Look through the data below. Show each line where the string "attr" occurs.

RECORDS SUPPLIED below:

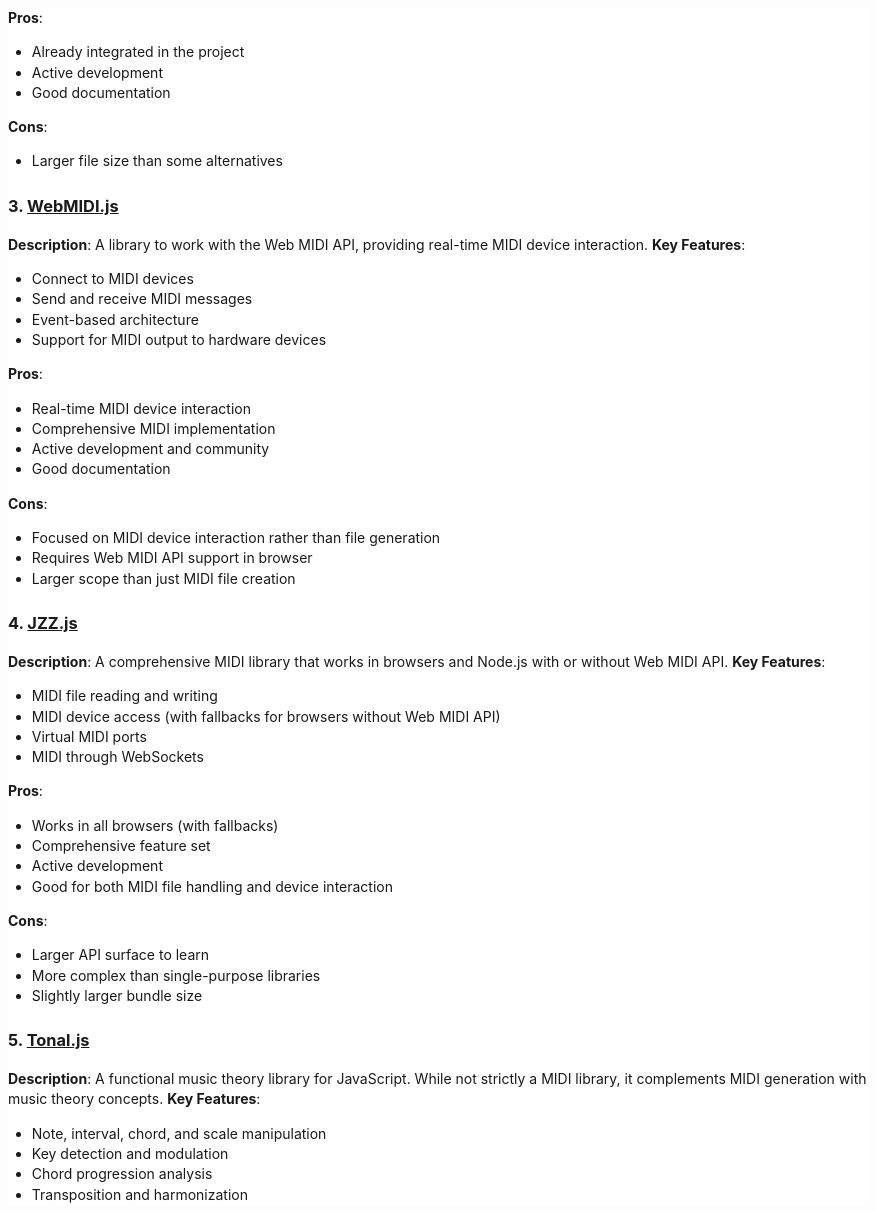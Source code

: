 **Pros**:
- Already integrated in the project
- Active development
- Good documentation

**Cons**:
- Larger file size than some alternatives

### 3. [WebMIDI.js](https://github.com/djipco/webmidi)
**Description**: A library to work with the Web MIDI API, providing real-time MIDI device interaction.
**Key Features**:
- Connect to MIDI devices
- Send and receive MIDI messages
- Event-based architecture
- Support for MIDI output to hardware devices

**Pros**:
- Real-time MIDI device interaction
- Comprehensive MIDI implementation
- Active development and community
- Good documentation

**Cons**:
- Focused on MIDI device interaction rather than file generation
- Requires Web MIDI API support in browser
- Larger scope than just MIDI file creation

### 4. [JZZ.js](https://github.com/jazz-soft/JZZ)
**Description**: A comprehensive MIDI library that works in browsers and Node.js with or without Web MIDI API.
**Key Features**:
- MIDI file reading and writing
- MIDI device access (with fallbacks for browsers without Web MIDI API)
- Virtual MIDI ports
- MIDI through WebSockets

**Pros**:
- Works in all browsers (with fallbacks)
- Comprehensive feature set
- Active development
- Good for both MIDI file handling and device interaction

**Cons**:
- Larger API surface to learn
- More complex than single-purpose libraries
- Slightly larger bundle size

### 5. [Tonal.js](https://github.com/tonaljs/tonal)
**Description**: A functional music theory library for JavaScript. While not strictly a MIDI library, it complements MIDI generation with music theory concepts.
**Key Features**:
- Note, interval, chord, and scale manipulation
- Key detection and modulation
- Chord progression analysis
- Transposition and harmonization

End of RECORDS SUPPLIED.
RECORDS SUPPLIED below:

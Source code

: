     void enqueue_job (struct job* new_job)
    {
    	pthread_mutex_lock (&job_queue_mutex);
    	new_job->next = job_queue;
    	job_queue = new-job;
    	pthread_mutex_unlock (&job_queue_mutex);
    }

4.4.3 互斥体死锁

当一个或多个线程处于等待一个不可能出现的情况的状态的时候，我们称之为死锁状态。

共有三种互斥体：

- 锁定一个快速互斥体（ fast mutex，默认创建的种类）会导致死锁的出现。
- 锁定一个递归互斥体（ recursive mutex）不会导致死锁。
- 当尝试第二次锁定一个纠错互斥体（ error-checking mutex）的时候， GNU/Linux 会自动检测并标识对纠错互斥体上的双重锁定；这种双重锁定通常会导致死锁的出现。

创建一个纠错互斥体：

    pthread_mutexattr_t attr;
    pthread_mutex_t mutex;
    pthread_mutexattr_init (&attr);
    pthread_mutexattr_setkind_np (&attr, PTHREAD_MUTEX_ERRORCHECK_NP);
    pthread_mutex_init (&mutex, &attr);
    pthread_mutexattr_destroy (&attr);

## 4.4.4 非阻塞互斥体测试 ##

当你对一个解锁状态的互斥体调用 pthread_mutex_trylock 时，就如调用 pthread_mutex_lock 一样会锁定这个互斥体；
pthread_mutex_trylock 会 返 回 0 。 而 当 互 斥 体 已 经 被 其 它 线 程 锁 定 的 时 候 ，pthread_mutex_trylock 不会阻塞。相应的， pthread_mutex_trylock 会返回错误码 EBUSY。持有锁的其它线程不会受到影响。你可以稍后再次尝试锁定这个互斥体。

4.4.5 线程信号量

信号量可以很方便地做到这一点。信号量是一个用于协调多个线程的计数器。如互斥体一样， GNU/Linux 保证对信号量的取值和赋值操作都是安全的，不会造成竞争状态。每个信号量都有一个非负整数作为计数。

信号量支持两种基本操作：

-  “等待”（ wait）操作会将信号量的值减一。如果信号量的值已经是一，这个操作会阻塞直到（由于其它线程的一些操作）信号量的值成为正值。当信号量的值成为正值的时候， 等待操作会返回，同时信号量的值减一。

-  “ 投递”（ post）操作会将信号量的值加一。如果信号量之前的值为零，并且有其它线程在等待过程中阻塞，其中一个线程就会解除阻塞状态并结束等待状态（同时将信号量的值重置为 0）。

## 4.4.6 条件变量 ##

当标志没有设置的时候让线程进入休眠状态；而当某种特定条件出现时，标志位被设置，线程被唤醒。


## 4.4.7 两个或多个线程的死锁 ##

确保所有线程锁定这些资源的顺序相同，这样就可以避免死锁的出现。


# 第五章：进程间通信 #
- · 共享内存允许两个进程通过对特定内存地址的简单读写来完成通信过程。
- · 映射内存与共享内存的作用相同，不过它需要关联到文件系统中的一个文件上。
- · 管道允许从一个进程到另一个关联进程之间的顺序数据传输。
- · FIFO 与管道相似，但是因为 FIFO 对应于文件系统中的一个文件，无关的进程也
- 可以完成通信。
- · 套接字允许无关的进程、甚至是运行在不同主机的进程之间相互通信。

End of RECORDS SUPPLIED.

■ **TASK RESPONSE**
    pthread_mutexattr_t attr;
    pthread_mutexattr_init (&attr);
    pthread_mutexattr_setkind_np (&attr, PTHREAD_MUTEX_ERRORCHECK_NP);
    pthread_mutex_init (&mutex, &attr);
    pthread_mutexattr_destroy (&attr);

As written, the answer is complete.